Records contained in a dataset
####
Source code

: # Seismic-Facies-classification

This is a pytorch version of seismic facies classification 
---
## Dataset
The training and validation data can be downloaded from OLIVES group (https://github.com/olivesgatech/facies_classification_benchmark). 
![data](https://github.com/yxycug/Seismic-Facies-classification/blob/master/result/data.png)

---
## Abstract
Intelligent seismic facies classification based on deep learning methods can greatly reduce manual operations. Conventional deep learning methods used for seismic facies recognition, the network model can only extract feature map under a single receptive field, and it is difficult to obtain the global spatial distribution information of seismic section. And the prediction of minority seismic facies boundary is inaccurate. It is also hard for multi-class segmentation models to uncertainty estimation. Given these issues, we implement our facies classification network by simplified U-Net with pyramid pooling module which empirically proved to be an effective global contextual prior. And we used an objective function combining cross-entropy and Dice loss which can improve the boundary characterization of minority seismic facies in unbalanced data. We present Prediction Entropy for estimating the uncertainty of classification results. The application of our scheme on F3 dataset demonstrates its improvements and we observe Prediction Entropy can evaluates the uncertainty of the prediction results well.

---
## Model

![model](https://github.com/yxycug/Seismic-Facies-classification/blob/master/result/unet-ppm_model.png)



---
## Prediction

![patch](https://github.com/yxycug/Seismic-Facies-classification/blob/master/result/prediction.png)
####
Reply with one number, the count of lines in the entries that hold the string "yxycug".

3